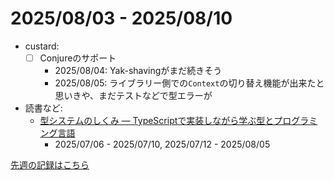 # 2025/08/03 - 2025/08/10

- custard:
    - [ ] Conjureのサポート
        - 2025/08/04: Yak-shavingがまだ続きそう
        - 2025/08/05: ライブラリー側での`Context`の切り替え機能が出来たと思いきや、まだテストなどで型エラーが
- 読書など:
    - [型システムのしくみ ― TypeScriptで実装しながら学ぶ型とプログラミング言語](https://www.lambdanote.com/products/type-systems)
        - 2025/07/06 - 2025/07/10, 2025/07/12 - 2025/08/05

[先週の記録はこちら](https://github.com/igrep/daily-commits/blob/d83d6fbd4506e07bf5473a099d50a8ade3f4a5b1/yesterday.md)
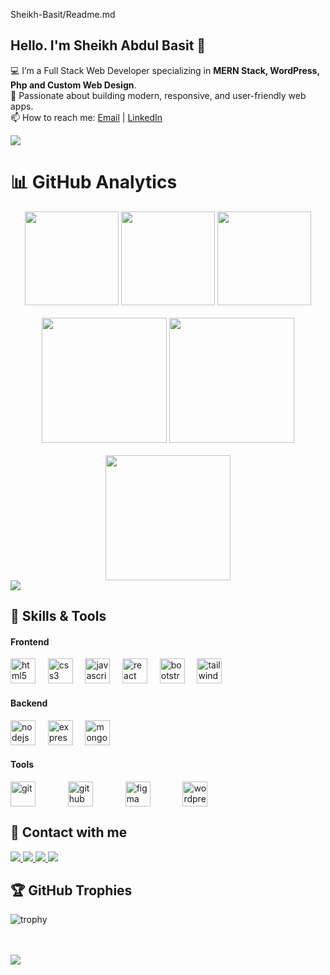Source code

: Sheikh-Basit/Readme.md
## Hello. I'm Sheikh Abdul Basit 👋

💻 I’m a Full Stack Web Developer specializing in **MERN Stack, WordPress, Php and Custom Web Design**.  
🚀 Passionate about building modern, responsive, and user-friendly web apps.    
📫 How to reach me: [Email](mailto:shabdulbasit64@gmail.com) | [LinkedIn](https://www.linkedin.com/in/sheikh-abdul-basit-82b594302/)  

<!-- horizontal line -->
<img src="https://user-images.githubusercontent.com/73097560/115834477-dbab4500-a447-11eb-908a-139a6edaec5c.gif">

# 📊 GitHub Analytics

<div align="center">

  <!-- GitHub Stats + Contributions + Streak -->
  <div>
    <img src="https://github-readme-stats.vercel.app/api?username=Sheikh-Basit&show_icons=true&theme=radical&count_private=true" height="150"/>
    <img src="https://github-profile-summary-cards.vercel.app/api/cards/productive-time?username=Sheikh-Basit&theme=radical" height="150"/>
    <img src="https://streak-stats.demolab.com?user=Sheikh-Basit&theme=radical" height="150"/>
  </div>

  <br/>

  <!-- Languages by Commit & Repo -->
  <div>
    <img src="https://github-profile-summary-cards.vercel.app/api/cards/most-commit-language?username=Sheikh-Basit&theme=radical" height="200"/>
    <img src="https://github-profile-summary-cards.vercel.app/api/cards/repos-per-language?username=Sheikh-Basit&theme=radical" height="200"/>
  </div>

  <br/>

  <!-- Most Used Languages -->
  <div>
    <img src="https://github-readme-stats.vercel.app/api/top-langs/?username=Sheikh-Basit&layout=compact&theme=radical" height="200"/>
    
  </div>
 

</div>

<!-- horizontal line -->
<img src="https://user-images.githubusercontent.com/73097560/115834477-dbab4500-a447-11eb-908a-139a6edaec5c.gif">

## 🚀 Skills & Tools
<!-- Frontend -->
<h4>Frontend</h4>
<p >
  <img src="https://cdn.jsdelivr.net/gh/devicons/devicon/icons/html5/html5-original.svg" height="40" alt="html5" /> &nbsp;&nbsp;&nbsp;
  <img src="https://cdn.jsdelivr.net/gh/devicons/devicon/icons/css3/css3-original.svg" height="40" alt="css3" /> &nbsp;&nbsp;&nbsp;
  <img src="https://cdn.jsdelivr.net/gh/devicons/devicon/icons/javascript/javascript-original.svg" height="40" alt="javascript" /> &nbsp;&nbsp;&nbsp;
  <img src="https://cdn.jsdelivr.net/gh/devicons/devicon/icons/react/react-original.svg" height="40" alt="react" /> &nbsp;&nbsp;&nbsp;
  <img src="https://cdn.jsdelivr.net/gh/devicons/devicon/icons/bootstrap/bootstrap-original.svg" height="40" alt="bootstrap" /> &nbsp;&nbsp;&nbsp;
  <img src="https://cdn.jsdelivr.net/gh/devicons/devicon/icons/tailwindcss/tailwindcss-original.svg" height="40" alt="tailwindcss" /> &nbsp;&nbsp;&nbsp;
</p>

<!-- Backend -->
<h4>Backend</h4>  
<p> 
  <img src="https://cdn.jsdelivr.net/gh/devicons/devicon/icons/nodejs/nodejs-original.svg" height="40" alt="nodejs" /> &nbsp;&nbsp;&nbsp;
  <img src="https://cdn.jsdelivr.net/gh/devicons/devicon/icons/express/express-original.svg" height="40" alt="express" /> &nbsp;&nbsp;&nbsp;
  <img src="https://cdn.jsdelivr.net/gh/devicons/devicon/icons/mongodb/mongodb-original.svg" height="40" alt="mongodb" /> &nbsp;&nbsp;&nbsp;
</p>

<!-- Tools -->
<h4>Tools</h4>  
<p style="display:flex; gap:20px"> 
  <img src="https://cdn.jsdelivr.net/gh/devicons/devicon/icons/git/git-original.svg" height="40" alt="git" /> &nbsp;&nbsp;&nbsp;
  <img src="https://cdn.jsdelivr.net/gh/devicons/devicon/icons/github/github-original.svg" height="40" alt="github" /> &nbsp;&nbsp;&nbsp;
  <img src="https://cdn.jsdelivr.net/gh/devicons/devicon/icons/figma/figma-original.svg" height="40" alt="figma" /> &nbsp;&nbsp;&nbsp;
  <img src="https://cdn.jsdelivr.net/gh/devicons/devicon/icons/wordpress/wordpress-original.svg" height="40" alt="wordpress" /> &nbsp;&nbsp;&nbsp;
</p>


## 💬 Contact with me 

<p align="left">
  <!-- Gmail -->
  <a href="mailto:shabdulbasit64@gmail.com">
    <img src="https://img.shields.io/badge/Gmail-D14836?style=for-the-badge&logo=gmail&logoColor=white" />
  </a>

  <!-- WhatsApp -->
  <a href="https://wa.me/+923135739864">
    <img src="https://img.shields.io/badge/WhatsApp-25D366?style=for-the-badge&logo=whatsapp&logoColor=white" />
  </a>

  <!-- Instagram -->
  <a href="https://instagram.com/yourusername">
    <img src="https://img.shields.io/badge/Instagram-E4405F?style=for-the-badge&logo=instagram&logoColor=white" />
  </a>

  <!-- LinkedIn -->
  <a href="https://www.linkedin.com/in/sheikh-abdul-basit-82b594302/">
    <img src="https://img.shields.io/badge/LinkedIn-0077B5?style=for-the-badge&logo=linkedin&logoColor=white" />
  </a>
</p>


## 🏆 GitHub Trophies
![trophy](https://github-profile-trophy.vercel.app/?username=Sheikh-Basit&theme=radical&no-frame=true&no-bg=true&margin-w=10)

<br>
<br>

<!-- horizontal line -->
<img src="https://user-images.githubusercontent.com/73097560/115834477-dbab4500-a447-11eb-908a-139a6edaec5c.gif">


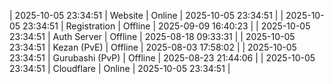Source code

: | 2025-10-05 23:34:51 | Website | Online | 2025-10-05 23:34:51 |
| 2025-10-05 23:34:51 | Registration | Offline | 2025-09-09 16:40:23 |
| 2025-10-05 23:34:51 | Auth Server | Offline | 2025-08-18 09:33:31 |
| 2025-10-05 23:34:51 | Kezan (PvE) | Offline | 2025-08-03 17:58:02 |
| 2025-10-05 23:34:51 | Gurubashi (PvP) | Offline | 2025-08-23 21:44:06 |
| 2025-10-05 23:34:51 | Cloudflare | Online | 2025-10-05 23:34:51 |
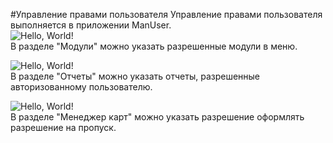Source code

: #Управление правами пользователя
Управление правами пользователя выполняется в приложении ManUser.  
![Hello, World!](manuser0.png "Разрешения на модули")  
В разделе "Модули" можно указать разрешенные модули в меню.  
  
![Hello, World!](manuserReport.png "Разрешения на получения отчетов.")  
В разделе "Отчеты" можно указать отчеты, разрешенные авторизованному пользователю.
  
  ![Hello, World!](manuserGuestARM.png "Разрешения на модули")  
В разделе "Менеджер карт" можно указать разрешение оформлять разрешение на пропуск.
  
  
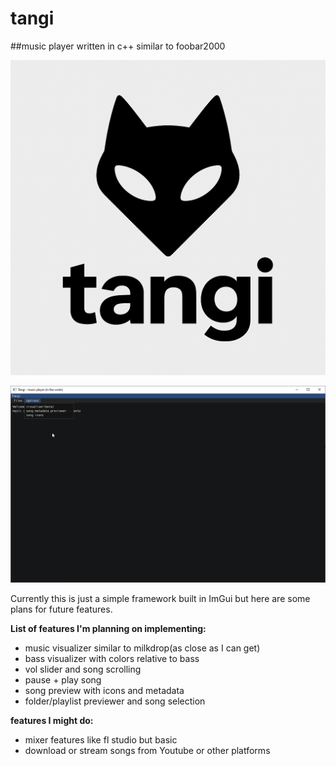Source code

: # tangi

##music player written in c++ similar to foobar2000

![logo](pictures/logo.png) 

![preview](pictures/preview.png)  

Currently this is just a simple framework built in ImGui but here are some plans for future features.

**List of features I'm planning on implementing:**
- music visualizer similar to milkdrop(as close as I can get)
- bass visualizer with colors relative to bass
- vol slider and song scrolling
- pause + play song
- song preview with icons and metadata
- folder/playlist previewer and song selection

**features I might do:**
- mixer features like fl studio but basic
- download or stream songs from Youtube or other platforms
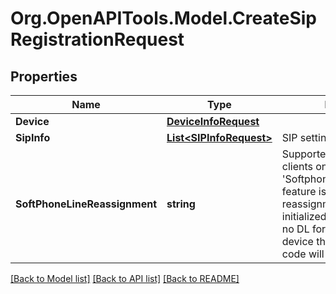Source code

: 
# Org.OpenAPITools.Model.CreateSipRegistrationRequest

## Properties

Name | Type | Description | Notes
------------ | ------------- | ------------- | -------------
**Device** | [**DeviceInfoRequest**](DeviceInfoRequest.md) |  | [optional] 
**SipInfo** | [**List&lt;SIPInfoRequest&gt;**](SIPInfoRequest.md) | SIP settings for device | [optional] 
**SoftPhoneLineReassignment** | **string** | Supported for softphone clients only. If &#39;SoftphoneLineReassignment&#39; feature is enabled the reassignment process can be initialized, however if there is no DL for the given user&#39;s device then SPR-131 error code will be returned. | [optional] [default to SoftPhoneLineReassignmentEnum.None]

[[Back to Model list]](../README.md#documentation-for-models)
[[Back to API list]](../README.md#documentation-for-api-endpoints)
[[Back to README]](../README.md)

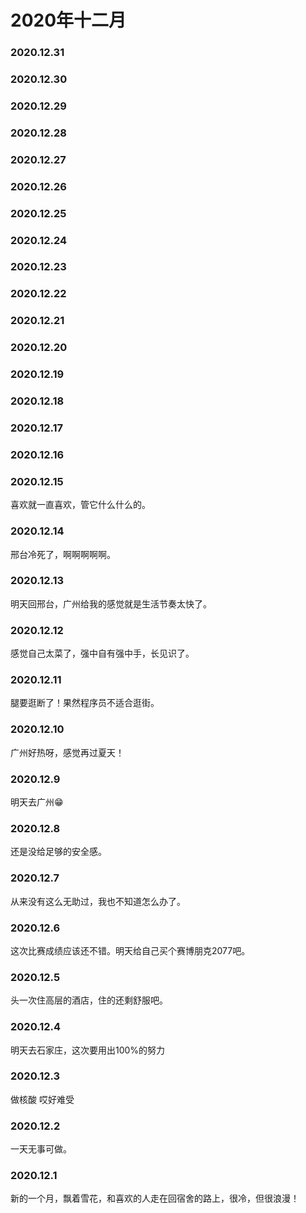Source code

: # 2020年十二月
### 2020.12.31
### 2020.12.30
### 2020.12.29
### 2020.12.28
### 2020.12.27
### 2020.12.26
### 2020.12.25
### 2020.12.24
### 2020.12.23
### 2020.12.22
### 2020.12.21
### 2020.12.20
### 2020.12.19
### 2020.12.18
### 2020.12.17
### 2020.12.16
### 2020.12.15
喜欢就一直喜欢，管它什么什么的。
### 2020.12.14
邢台冷死了，啊啊啊啊啊。
### 2020.12.13
明天回邢台，广州给我的感觉就是生活节奏太快了。
### 2020.12.12
感觉自己太菜了，强中自有强中手，长见识了。
### 2020.12.11
腿要逛断了！果然程序员不适合逛街。
### 2020.12.10
广州好热呀，感觉再过夏天！
### 2020.12.9
明天去广州😁
### 2020.12.8
还是没给足够的安全感。
### 2020.12.7
从来没有这么无助过，我也不知道怎么办了。
### 2020.12.6
这次比赛成绩应该还不错。明天给自己买个赛博朋克2077吧。
### 2020.12.5
头一次住高层的酒店，住的还剩舒服吧。
### 2020.12.4
明天去石家庄，这次要用出100%的努力
### 2020.12.3
做核酸 哎好难受
### 2020.12.2
一天无事可做。
### 2020.12.1
新的一个月，飘着雪花，和喜欢的人走在回宿舍的路上，很冷，但很浪漫！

• WORK REQUEST:
Return the material from the line containing "2025-09-09 16:40:23 |" through the line containing "Управление правами пользователя выполняется", exactly and in full, but without its pictures.

• SOLUTION TO THIS EXERCISE:
| 2025-10-05 23:34:51 | Registration | Offline | 2025-09-09 16:40:23 |
| 2025-10-05 23:34:51 | Auth Server | Offline | 2025-08-18 09:33:31 |
| 2025-10-05 23:34:51 | Kezan (PvE) | Offline | 2025-08-03 17:58:02 |
| 2025-10-05 23:34:51 | Gurubashi (PvP) | Offline | 2025-08-23 21:44:06 |
| 2025-10-05 23:34:51 | Cloudflare | Online | 2025-10-05 23:34:51 |
Source code

: #Управление правами пользователя
Управление правами пользователя выполняется в приложении ManUser.  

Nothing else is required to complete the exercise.